03.10.2023: Die Spannungen zwischen Kosovo und Serbien haben sich in den zurückliegenden Wochen massiv verschärft. ++ Einen "Strategiewechsel" der EU gegenüber Serbien fordert Kirsten Schönefeld, Leiterin des Regionalbüros der Friedrich-Ebert-Stiftung für Serbien und Montenegro ++ Für den serbisch-US-amerikanischen Ökonom Branko Milanovic handelt es sich um einen gefährlichen lokalen Konflikt, der zu einem globalen Zusammenstoß führen kann.

 

Seit einigen Tagen lässt Serbien seine Armee an der Grenze zum Kosovso in Stellung gehen. Die Spannungen zwischen Kosovo und Serbien haben sich in den zurückliegenden Wochen massiv verschärft. Am 24. September hat ein 30-köpfiger, schwer bewaffneter serbischer Kommandotrupp in der Ortschaft Banjska bei Mitrovica in Nordkosovo kosovarische Polizisten angegriffen. Dabei wurde ein kosovarischer Polizist getötet. drei wurden teilweise schwer verletzt, vier der serbischen Angreifer wurden erschossen. Es war bereits der zweite gewaltvolle Zwischenfall im Norden Kosovos innerhalb der letzten sechs Monate. Kosovos Ministerpräsident Albin Kurti behauptete auf Twitter, die serbische Paramilitärs hätten vor ihrem Überfall in Banjska auf serbischem Territorium trainiert.

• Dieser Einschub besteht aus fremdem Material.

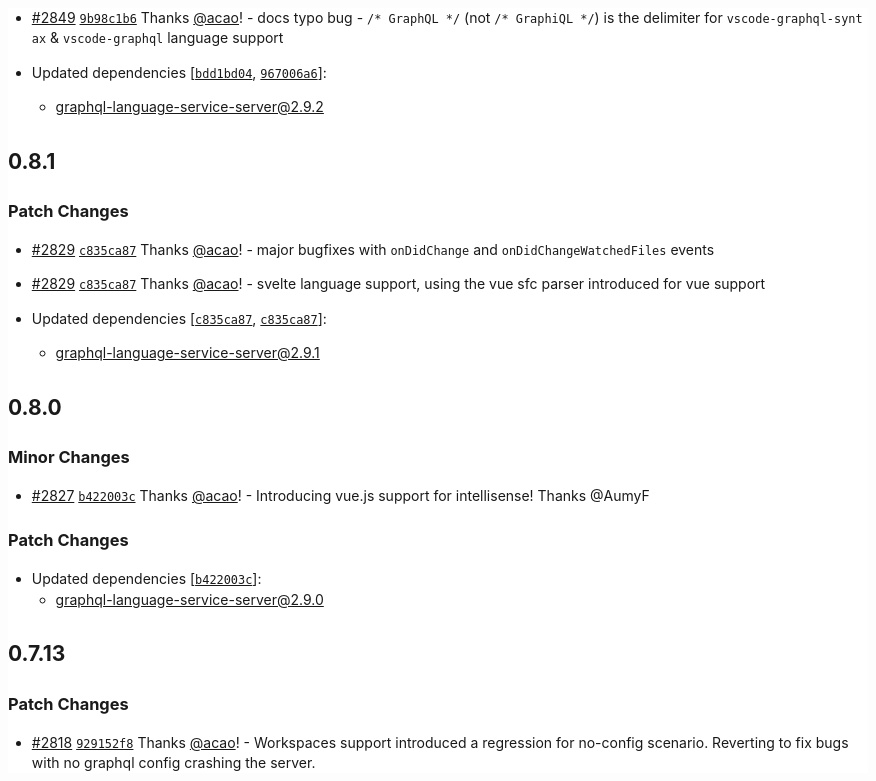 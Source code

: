 - [#2849](https://github.com/graphql/graphiql/pull/2849)
  [`9b98c1b6`](https://github.com/graphql/graphiql/commit/9b98c1b63a184385d22a8457cfdfebf01387697f)
  Thanks [@acao](https://github.com/acao)! - docs typo bug - `/* GraphQL */`
  (not `/* GraphiQL */`) is the delimiter for `vscode-graphql-syntax` &
  `vscode-graphql` language support

- Updated dependencies
  [[`bdd1bd04`](https://github.com/graphql/graphiql/commit/bdd1bd045fc6610ccaae4745b8ecc10004594274),
  [`967006a6`](https://github.com/graphql/graphiql/commit/967006a68e56f8f3a605c69fee5f920afdb6d8cf)]:
  - graphql-language-service-server@2.9.2

## 0.8.1

### Patch Changes

- [#2829](https://github.com/graphql/graphiql/pull/2829)
  [`c835ca87`](https://github.com/graphql/graphiql/commit/c835ca87e93e00713fbbbb2f4448db03f6b97b10)
  Thanks [@acao](https://github.com/acao)! - major bugfixes with `onDidChange`
  and `onDidChangeWatchedFiles` events

* [#2829](https://github.com/graphql/graphiql/pull/2829)
  [`c835ca87`](https://github.com/graphql/graphiql/commit/c835ca87e93e00713fbbbb2f4448db03f6b97b10)
  Thanks [@acao](https://github.com/acao)! - svelte language support, using the
  vue sfc parser introduced for vue support

* Updated dependencies
  [[`c835ca87`](https://github.com/graphql/graphiql/commit/c835ca87e93e00713fbbbb2f4448db03f6b97b10),
  [`c835ca87`](https://github.com/graphql/graphiql/commit/c835ca87e93e00713fbbbb2f4448db03f6b97b10)]:
  - graphql-language-service-server@2.9.1

## 0.8.0

### Minor Changes

- [#2827](https://github.com/graphql/graphiql/pull/2827)
  [`b422003c`](https://github.com/graphql/graphiql/commit/b422003c2403072e96d14f920a3f0f1dc1f4f708)
  Thanks [@acao](https://github.com/acao)! - Introducing vue.js support for
  intellisense! Thanks @AumyF

### Patch Changes

- Updated dependencies
  [[`b422003c`](https://github.com/graphql/graphiql/commit/b422003c2403072e96d14f920a3f0f1dc1f4f708)]:
  - graphql-language-service-server@2.9.0

## 0.7.13

### Patch Changes

- [#2818](https://github.com/graphql/graphiql/pull/2818)
  [`929152f8`](https://github.com/graphql/graphiql/commit/929152f8ea076ffa3bf34b83445473331c3bdb67)
  Thanks [@acao](https://github.com/acao)! - Workspaces support introduced a
  regression for no-config scenario. Reverting to fix bugs with no graphql
  config crashing the server.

Die Gewalteskalation im Kosovo zeige, dass der Ansatz der EU gegenüber Serbien gescheitert ist."Es braucht eine Kurskorrektur", schreibt die Leiterin des Regionalbüros der Friedrich-Ebert-Stiftung für Serbien und Montenegro, Kirsten Schönefeld.

Und weiter:
"Die Schlussfolgerung muss daher sein, dass es nicht nur mehr politische Aufmerksamkeit braucht, sondern schlichtweg einen Strategiewechsel. .. Die von Olaf Scholz ausgerufene Zeitenwende und die von Ursula von der Leyen ausgerufene geopolitische Kommission können so interpretiert werden, dass die EU und Deutschland gemeinsam es auch vermögen sollten, in einem antagonistischen internationalen Umfeld Interessen durchzusetzen. ... Der Versuch der EU, die serbische Führung nur über Anreize zu kooperativerem Verhalten zu bewegen, ist vorerst gescheitert. ... Deutschland ist aufgrund der hohen Reputation in der Region und der engen wirtschaftlichen wie gesellschaftlichen Verflechtung prädestiniert, in diesem Prozess entschiedener Führung zu übernehmen."[1]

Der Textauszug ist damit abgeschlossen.